- [Work to be completed] Copy each line of the records below that has "UserInterface" in it.

- [Entries shown]
*** Block opens ***

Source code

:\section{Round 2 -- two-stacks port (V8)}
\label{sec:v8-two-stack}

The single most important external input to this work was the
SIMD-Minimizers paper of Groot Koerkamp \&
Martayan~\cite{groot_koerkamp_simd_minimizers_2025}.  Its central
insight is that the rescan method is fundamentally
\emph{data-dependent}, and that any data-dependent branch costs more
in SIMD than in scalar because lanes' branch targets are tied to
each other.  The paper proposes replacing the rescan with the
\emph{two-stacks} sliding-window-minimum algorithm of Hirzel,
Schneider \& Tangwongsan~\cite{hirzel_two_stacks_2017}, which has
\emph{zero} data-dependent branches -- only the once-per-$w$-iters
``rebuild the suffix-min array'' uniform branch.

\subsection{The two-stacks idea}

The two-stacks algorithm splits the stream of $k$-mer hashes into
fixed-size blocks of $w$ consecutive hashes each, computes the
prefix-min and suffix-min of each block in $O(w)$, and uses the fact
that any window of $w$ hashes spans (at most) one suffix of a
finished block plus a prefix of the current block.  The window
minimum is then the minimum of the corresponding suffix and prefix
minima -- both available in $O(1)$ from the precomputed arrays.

*** Block closes ***
*** Block opens ***

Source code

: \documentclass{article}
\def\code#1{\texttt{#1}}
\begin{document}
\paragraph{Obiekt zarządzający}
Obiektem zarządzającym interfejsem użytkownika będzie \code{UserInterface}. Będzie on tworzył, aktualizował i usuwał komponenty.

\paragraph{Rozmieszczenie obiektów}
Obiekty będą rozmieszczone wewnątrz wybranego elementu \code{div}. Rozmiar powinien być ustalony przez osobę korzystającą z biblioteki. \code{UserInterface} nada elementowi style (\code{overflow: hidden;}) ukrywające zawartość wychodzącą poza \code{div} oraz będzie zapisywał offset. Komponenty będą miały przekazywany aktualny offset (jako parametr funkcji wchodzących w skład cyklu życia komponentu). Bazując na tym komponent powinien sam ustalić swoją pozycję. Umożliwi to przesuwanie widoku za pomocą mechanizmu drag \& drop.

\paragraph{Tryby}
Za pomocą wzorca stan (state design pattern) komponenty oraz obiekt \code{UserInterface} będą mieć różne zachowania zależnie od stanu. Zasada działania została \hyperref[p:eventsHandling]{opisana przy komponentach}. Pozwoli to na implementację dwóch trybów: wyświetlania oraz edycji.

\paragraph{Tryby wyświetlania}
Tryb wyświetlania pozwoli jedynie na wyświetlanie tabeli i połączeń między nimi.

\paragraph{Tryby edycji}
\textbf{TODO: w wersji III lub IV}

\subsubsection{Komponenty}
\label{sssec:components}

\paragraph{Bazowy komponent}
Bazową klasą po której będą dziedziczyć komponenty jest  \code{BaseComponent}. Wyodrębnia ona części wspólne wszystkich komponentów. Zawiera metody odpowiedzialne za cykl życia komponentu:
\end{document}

*** Block closes ***
*** Block opens ***

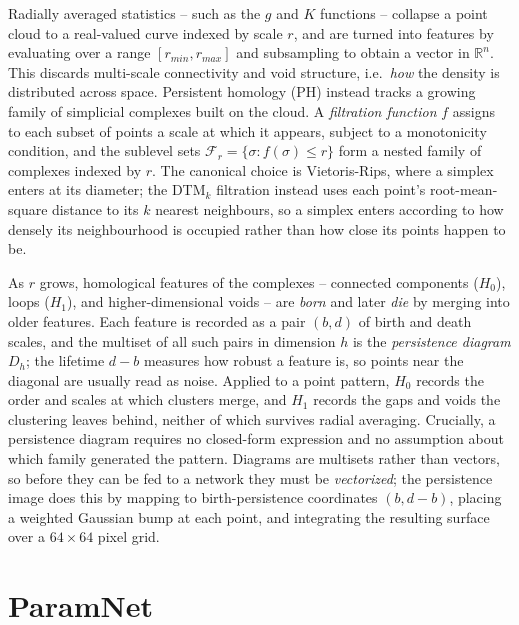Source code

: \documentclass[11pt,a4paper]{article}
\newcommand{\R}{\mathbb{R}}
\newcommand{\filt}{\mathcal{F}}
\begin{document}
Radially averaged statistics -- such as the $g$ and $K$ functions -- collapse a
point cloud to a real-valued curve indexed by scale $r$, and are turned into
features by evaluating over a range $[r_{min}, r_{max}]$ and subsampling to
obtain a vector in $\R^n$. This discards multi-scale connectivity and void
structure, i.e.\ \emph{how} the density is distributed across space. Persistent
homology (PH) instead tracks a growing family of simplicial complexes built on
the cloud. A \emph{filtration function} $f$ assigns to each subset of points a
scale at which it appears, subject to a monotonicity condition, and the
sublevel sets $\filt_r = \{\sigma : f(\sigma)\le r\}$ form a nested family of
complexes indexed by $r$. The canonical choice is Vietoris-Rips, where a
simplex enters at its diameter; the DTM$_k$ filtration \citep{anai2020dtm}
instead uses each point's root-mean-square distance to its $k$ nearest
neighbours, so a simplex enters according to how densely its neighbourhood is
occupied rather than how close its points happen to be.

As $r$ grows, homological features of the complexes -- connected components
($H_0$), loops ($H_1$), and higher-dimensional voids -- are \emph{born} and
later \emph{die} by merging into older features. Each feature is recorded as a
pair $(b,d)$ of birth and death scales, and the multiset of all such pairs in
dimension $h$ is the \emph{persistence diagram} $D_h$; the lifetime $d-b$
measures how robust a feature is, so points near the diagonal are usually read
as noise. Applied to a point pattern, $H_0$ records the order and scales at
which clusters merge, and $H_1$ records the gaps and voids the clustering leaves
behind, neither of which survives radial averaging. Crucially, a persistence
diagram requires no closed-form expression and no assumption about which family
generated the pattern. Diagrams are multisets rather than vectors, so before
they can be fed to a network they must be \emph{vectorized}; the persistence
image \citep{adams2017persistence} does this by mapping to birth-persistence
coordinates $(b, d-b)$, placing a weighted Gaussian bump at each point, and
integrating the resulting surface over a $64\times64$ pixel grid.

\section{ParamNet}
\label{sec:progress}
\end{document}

*** Block closes ***

- [Response for this exercise]
Obiektem zarządzającym interfejsem użytkownika będzie \code{UserInterface}. Będzie on tworzył, aktualizował i usuwał komponenty.
Obiekty będą rozmieszczone wewnątrz wybranego elementu \code{div}. Rozmiar powinien być ustalony przez osobę korzystającą z biblioteki. \code{UserInterface} nada elementowi style (\code{overflow: hidden;}) ukrywające zawartość wychodzącą poza \code{div} oraz będzie zapisywał offset. Komponenty będą miały przekazywany aktualny offset (jako parametr funkcji wchodzących w skład cyklu życia komponentu). Bazując na tym komponent powinien sam ustalić swoją pozycję. Umożliwi to przesuwanie widoku za pomocą mechanizmu drag \& drop.
Za pomocą wzorca stan (state design pattern) komponenty oraz obiekt \code{UserInterface} będą mieć różne zachowania zależnie od stanu. Zasada działania została \hyperref[p:eventsHandling]{opisana przy komponentach}. Pozwoli to na implementację dwóch trybów: wyświetlania oraz edycji.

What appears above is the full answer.